Learn more about our analytical journey

At Soliviantex, transparency and trust drive everything we do. Our automated trade recommendation process is shaped by reliable data collection, thorough analysis, and continuous system evaluation. Using advanced algorithms, we scan regulated market signals to create structured, informational suggestions. Rather than offer advice or guarantees, we empower users with actionable insights—our platform highlights multiple possibilities for review. Past performance does not predict future results.
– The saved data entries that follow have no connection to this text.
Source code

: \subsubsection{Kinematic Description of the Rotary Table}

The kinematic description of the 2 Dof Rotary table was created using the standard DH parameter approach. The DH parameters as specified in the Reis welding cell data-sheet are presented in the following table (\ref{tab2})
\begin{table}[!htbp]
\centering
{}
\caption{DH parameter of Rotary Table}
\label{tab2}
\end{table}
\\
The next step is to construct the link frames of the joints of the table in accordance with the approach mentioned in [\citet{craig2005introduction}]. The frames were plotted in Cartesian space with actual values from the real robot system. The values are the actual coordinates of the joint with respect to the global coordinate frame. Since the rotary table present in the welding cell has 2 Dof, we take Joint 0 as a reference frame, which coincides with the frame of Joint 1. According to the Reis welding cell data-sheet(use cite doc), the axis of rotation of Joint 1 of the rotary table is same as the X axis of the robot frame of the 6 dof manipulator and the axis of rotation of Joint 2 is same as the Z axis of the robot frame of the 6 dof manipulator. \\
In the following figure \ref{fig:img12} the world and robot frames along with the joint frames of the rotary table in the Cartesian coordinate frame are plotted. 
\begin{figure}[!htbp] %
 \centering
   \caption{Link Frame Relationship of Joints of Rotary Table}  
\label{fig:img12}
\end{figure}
Analytical team discussing AI trading process

Automated Recommendation Process Overview

Our proprietary recommendation engine works step by step to ensure responsible, unbiased automated insights. First, the system ingests real-time market data from approved sources, filtering for quality and removing anomalies. Then, algorithmic logic analyzes the data to uncover actionable scenarios, considering historical performance as reference, while keeping user autonomy at the centre. Each recommendation is accompanied by thorough analytics and clear data sources, letting users review options and make their own decisions. Soliviantex does not facilitate trading or offer personalized investment planning—our role is to deliver accessible, data-backed information that supports informed, independent choices. Compliance and regular audits further support data integrity and transparency throughout the process.

How we automate market recommendations

Our approach merges emerging technologies with compliance, all managed in a transparent and structured process. Each stage prioritizes reliability, clarity, and user control.

1

Collecting Regulated Market Signals

We gather real-time data only from approved public sources, focusing on regulated Canadian markets and removing outdated or irrelevant entries.
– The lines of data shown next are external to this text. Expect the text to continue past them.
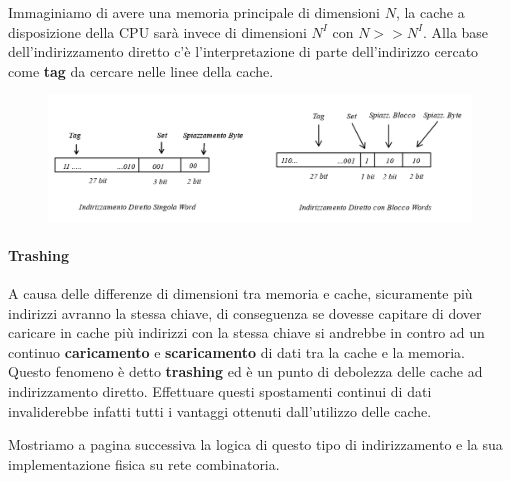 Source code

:\documentclass{article}
\begin{document}
Immaginiamo di avere una memoria principale di dimensioni $N$, la cache a disposizione della CPU sarà invece di dimensioni $N^{I}$ con $N >> N^{I}$. Alla base dell'indirizzamento diretto c'è l'interpretazione di parte dell'indirizzo cercato come \textbf{tag} da cercare nelle linee della cache. 

\begin{figure}[htbp]
    \center
    \includegraphics[scale=0.425]{img/indirizzamento_diretto_indirizzi.png}
\end{figure}

\paragraph{Trashing} A causa delle differenze di dimensioni tra memoria e cache, sicuramente più indirizzi avranno la stessa chiave, di conseguenza se dovesse capitare di dover caricare in cache più indirizzi con la stessa chiave si andrebbe in contro ad un continuo \textbf{caricamento} e \textbf{scaricamento} di dati tra la cache e la memoria. Questo fenomeno è detto \textbf{trashing} ed è un punto di debolezza delle cache ad indirizzamento diretto. Effettuare questi spostamenti continui di dati invaliderebbe infatti tutti i vantaggi ottenuti dall'utilizzo delle cache.

\vspace*{5px}

Mostriamo a pagina successiva la logica di questo tipo di indirizzamento e la sua implementazione fisica su rete combinatoria.

\newpage
\end{document}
Data reliability is checked at each update to ensure quality.

2

Filtering and Cleaning Inputs

Advanced software identifies outliers and irrelevant variables, filtering them to refine the dataset before analysis.
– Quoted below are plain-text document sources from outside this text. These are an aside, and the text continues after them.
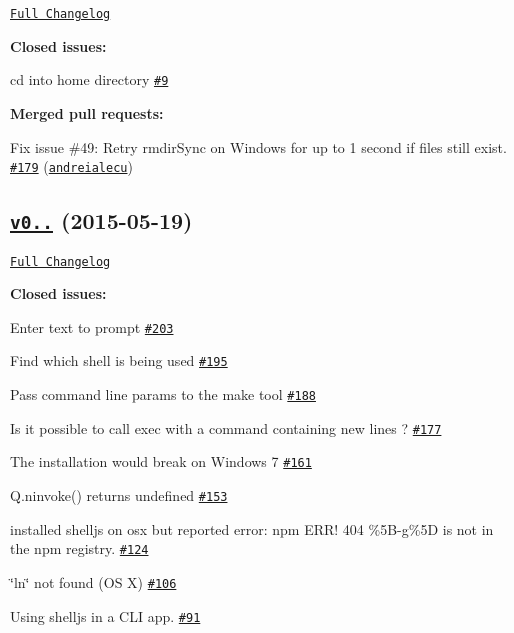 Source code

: \href{https://github.com/shelljs/shelljs/compare/v0.5.0...v0.5.1}{\tt Full Changelog}

{\bfseries Closed issues\+:}


\begin{DoxyItemize}
\item cd into home directory \href{https://github.com/shelljs/shelljs/issues/9}{\tt \#9}
\end{DoxyItemize}

{\bfseries Merged pull requests\+:}


\begin{DoxyItemize}
\item Fix issue \#49\+: Retry rmdir\+Sync on Windows for up to 1 second if files still exist. \href{https://github.com/shelljs/shelljs/pull/179}{\tt \#179} (\href{https://github.com/andreialecu}{\tt andreialecu})
\end{DoxyItemize}

\subsection*{\href{https://github.com/shelljs/shelljs/tree/v0.5.0}{\tt v0..} (2015-\/05-\/19)}

\href{https://github.com/shelljs/shelljs/compare/v0.3.0...v0.5.0}{\tt Full Changelog}

{\bfseries Closed issues\+:}


\begin{DoxyItemize}
\item Enter text to prompt \href{https://github.com/shelljs/shelljs/issues/203}{\tt \#203}
\item Find which shell is being used \href{https://github.com/shelljs/shelljs/issues/195}{\tt \#195}
\item Pass command line params to the make tool \href{https://github.com/shelljs/shelljs/issues/188}{\tt \#188}
\item Is it possible to call exec with a command containing new lines ? \href{https://github.com/shelljs/shelljs/issues/177}{\tt \#177}
\item The installation would break on Windows 7 \href{https://github.com/shelljs/shelljs/issues/161}{\tt \#161}
\item Q.\+ninvoke() returns undefined \href{https://github.com/shelljs/shelljs/issues/153}{\tt \#153}
\item installed shelljs on osx but reported error\+: npm E\+R\+R! 404 \textquotesingle{}\%5\+B-\/g\%5D\textquotesingle{} is not in the npm registry. \href{https://github.com/shelljs/shelljs/issues/124}{\tt \#124}
\item \char`\"{}ln\char`\"{} not found (OS X) \href{https://github.com/shelljs/shelljs/issues/106}{\tt \#106}
\item Using shelljs in a C\+LI app. \href{https://github.com/shelljs/shelljs/issues/91}{\tt \#91}
\end{DoxyItemize}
This step reduces information overload while supporting accuracy.

3

Algorithmic Analysis and Scenario Generation

AI analyzes cleaned data to uncover actionable market scenarios, never presenting a single outcome as certain.

Scenarios are informational—user discretion is always required.

4

User Review and Decision-making

Users review suggested scenarios with all supporting data and analytics, making decisions independently. We do not execute trades or actions.

User autonomy is maintained throughout the experience.